On Wed, 10 Jul 2024, Tamar Christina wrote:

> > -----Original Message-----
> > From: Richard Biener <rguent...@suse.de>
> > Sent: Wednesday, July 10, 2024 10:04 AM
> > To: gcc-patches@gcc.gnu.org
> > Subject: [PATCH 2/3] Support group-size of three in SLP load permutation 
> > lowering
> > 
> > The following adds support for group-size three in SLP load permutation
> > lowering to match the non-SLP capabilities.  This is done by using
> > the non-interleaving fallback code which then creates at VF == 4 from
> > { { a0, b0, c0 }, { a1, b1, c1 }, { a2, b2, c2 }, { a3, b3, c3 } }
> > the intermediate vectors { c0, c0, c1, c1 } and { c2, c2, c3, c3 }
> > to produce { c0, c1, c2, c3 }.
> > 
> 
> Just curious, is this only for the 3rd component then?

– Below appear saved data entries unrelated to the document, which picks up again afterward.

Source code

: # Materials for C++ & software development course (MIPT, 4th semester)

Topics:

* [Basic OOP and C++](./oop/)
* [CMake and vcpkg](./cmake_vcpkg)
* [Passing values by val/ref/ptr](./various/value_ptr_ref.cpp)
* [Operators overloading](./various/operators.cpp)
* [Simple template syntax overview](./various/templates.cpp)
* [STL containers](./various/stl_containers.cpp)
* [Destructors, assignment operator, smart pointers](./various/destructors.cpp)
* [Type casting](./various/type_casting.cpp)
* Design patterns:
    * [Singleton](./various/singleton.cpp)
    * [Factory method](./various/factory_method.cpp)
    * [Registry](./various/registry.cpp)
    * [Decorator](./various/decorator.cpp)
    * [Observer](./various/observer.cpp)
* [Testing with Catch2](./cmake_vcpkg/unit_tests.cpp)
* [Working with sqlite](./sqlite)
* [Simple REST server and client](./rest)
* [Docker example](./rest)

I'm assuming the firs 
> two get handled by
> {a0, b0, a1, b1} {a2, b2, a3, b3} still?

Yes, the example is only for the third component, the first and second
get handled by a similar two-stage approach so in total you have
6 permutes to reduce the four vectors down to three.  When you have
ld3 that's obviously going to be better to use, see the load/store-lane
followup in [3/3].

Richard.

> Regards,
> Tamar
> 
> > This turns out to be more effective than the scheme implemented
> > for non-SLP for SSE and only slightly worse for AVX512 and a bit
> > more worse for AVX2.  It seems to me that this would extend to
> > other non-power-of-two group-sizes though (but the patch does not).

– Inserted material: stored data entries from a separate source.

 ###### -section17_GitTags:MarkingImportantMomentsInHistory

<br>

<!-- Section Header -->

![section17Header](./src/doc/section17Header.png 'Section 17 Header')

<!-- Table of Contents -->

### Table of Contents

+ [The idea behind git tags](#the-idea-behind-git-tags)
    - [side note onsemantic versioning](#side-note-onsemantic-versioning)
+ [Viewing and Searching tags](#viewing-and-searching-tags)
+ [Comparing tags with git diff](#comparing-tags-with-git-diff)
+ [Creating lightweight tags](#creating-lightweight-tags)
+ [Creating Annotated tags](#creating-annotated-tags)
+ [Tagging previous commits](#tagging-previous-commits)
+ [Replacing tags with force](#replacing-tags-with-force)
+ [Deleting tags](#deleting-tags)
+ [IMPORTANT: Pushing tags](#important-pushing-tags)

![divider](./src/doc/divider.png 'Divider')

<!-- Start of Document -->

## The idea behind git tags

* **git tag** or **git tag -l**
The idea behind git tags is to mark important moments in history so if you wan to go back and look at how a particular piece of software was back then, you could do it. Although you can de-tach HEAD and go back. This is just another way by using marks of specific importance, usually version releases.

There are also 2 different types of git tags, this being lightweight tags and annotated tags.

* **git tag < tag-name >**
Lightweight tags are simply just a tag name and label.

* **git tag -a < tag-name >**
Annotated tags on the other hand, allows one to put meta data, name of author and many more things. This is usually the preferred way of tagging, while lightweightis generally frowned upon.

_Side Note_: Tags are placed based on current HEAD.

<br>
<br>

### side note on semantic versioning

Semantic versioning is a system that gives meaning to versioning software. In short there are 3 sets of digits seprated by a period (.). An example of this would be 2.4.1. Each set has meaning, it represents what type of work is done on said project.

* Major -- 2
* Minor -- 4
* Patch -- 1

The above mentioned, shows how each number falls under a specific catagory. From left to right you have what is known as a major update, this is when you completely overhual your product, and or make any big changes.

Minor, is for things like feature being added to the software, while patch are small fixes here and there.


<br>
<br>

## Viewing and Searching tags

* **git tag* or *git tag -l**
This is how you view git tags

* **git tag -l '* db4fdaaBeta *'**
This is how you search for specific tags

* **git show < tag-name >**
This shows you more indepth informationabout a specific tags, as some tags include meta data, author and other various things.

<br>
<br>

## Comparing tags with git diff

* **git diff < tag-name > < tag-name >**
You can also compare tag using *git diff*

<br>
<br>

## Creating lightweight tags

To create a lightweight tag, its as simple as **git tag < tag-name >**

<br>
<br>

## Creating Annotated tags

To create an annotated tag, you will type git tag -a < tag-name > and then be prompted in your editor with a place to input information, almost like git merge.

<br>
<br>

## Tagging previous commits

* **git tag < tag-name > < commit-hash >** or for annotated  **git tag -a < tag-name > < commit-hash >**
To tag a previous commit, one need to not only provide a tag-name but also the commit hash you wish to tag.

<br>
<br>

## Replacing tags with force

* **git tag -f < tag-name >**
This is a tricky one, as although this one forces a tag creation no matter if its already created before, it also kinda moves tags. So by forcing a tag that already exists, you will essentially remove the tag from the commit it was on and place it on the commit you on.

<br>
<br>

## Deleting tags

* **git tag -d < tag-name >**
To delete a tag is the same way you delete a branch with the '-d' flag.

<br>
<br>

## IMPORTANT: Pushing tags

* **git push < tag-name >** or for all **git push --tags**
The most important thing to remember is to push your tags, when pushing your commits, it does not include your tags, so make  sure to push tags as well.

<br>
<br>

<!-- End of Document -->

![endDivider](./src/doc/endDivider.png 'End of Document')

> > Optimal schemes are likely difficult to lay out in VF agnostic form.
> > 
> > I'll note that while the lowering assumes even/odd extract is
> > generally available for all vector element sizes (which is probably
> > a good assumption), it doesn't in any way constrain the other
> > permutes it generates based on target availability.  Again difficult
> > to do in a VF agnostic way (but at least currently the vector type
> > is fixed).
> > 
> > I'll also note that the SLP store side merges lanes in a way
> > producing three-vector permutes for store group-size of three, so
> > the testcase uses a store group-size of four.
> > 
> >     * tree-vect-slp.cc (vect_lower_load_permutations): Support
> >     group-size of three.
> > 
> >     * gcc.dg/vect/slp-52.c: New testcase.
> > ---
> >  gcc/testsuite/gcc.dg/vect/slp-52.c | 14 ++++++++++++
> >  gcc/tree-vect-slp.cc               | 35 +++++++++++++++++-------------
> >  2 files changed, 34 insertions(+), 15 deletions(-)

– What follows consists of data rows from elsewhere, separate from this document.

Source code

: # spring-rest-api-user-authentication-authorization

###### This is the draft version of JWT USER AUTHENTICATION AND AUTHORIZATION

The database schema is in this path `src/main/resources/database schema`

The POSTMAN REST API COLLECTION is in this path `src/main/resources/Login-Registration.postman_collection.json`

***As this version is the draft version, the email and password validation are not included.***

> >  create mode 100644 gcc/testsuite/gcc.dg/vect/slp-52.c
> > 
> > diff --git a/gcc/testsuite/gcc.dg/vect/slp-52.c 
> > b/gcc/testsuite/gcc.dg/vect/slp-52.c
> > new file mode 100644
> > index 00000000000..ba49f0046e2
> > --- /dev/null
> > +++ b/gcc/testsuite/gcc.dg/vect/slp-52.c
> > @@ -0,0 +1,14 @@
> > +/* { dg-do compile } */
> > +
> > +void foo (int * __restrict x, int *y)
> > +{
> > +  for (int i = 0; i < 1024; ++i)
> > +    {
> > +      x[4*i+0] = y[3*i+0];
> > +      x[4*i+1] = y[3*i+1] * 2;
> > +      x[4*i+2] = y[3*i+2] + 3;
> > +      x[4*i+3] = y[3*i+2] * 2 - 5;
> > +    }
> > +}
> > +
> > +/* { dg-final { scan-tree-dump "vectorizing stmts using SLP" "vect" { 
> > target {
> > vect_int && vect_int_mult } } } } */
> > diff --git a/gcc/tree-vect-slp.cc b/gcc/tree-vect-slp.cc
> > index 0f830c1ad9c..2dc6d365303 100644
> > --- a/gcc/tree-vect-slp.cc
> > +++ b/gcc/tree-vect-slp.cc
> > @@ -3710,7 +3710,8 @@ vect_build_slp_instance (vec_info *vinfo,
> >              with the least number of lanes to one and then repeat until
> >              we end up with two inputs.  That scheme makes sure we end
> >              up with permutes satisfying the restriction of requiring at
> > -            most two vector inputs to produce a single vector output.  */
> > +            most two vector inputs to produce a single vector output
> > +            when the number of lanes is even.  */
> >           while (SLP_TREE_CHILDREN (perm).length () > 2)
> >             {
> >               /* When we have three equal sized groups left the pairwise
> > @@ -4050,11 +4051,10 @@ vect_lower_load_permutations (loop_vec_info
> > loop_vinfo,
> >      = DR_GROUP_FIRST_ELEMENT (SLP_TREE_SCALAR_STMTS (loads[0])[0]);
> > 
> >    /* Only a power-of-two number of lanes matches interleaving with N 
> > levels.
> > -     The non-SLP path also supports DR_GROUP_SIZE == 3.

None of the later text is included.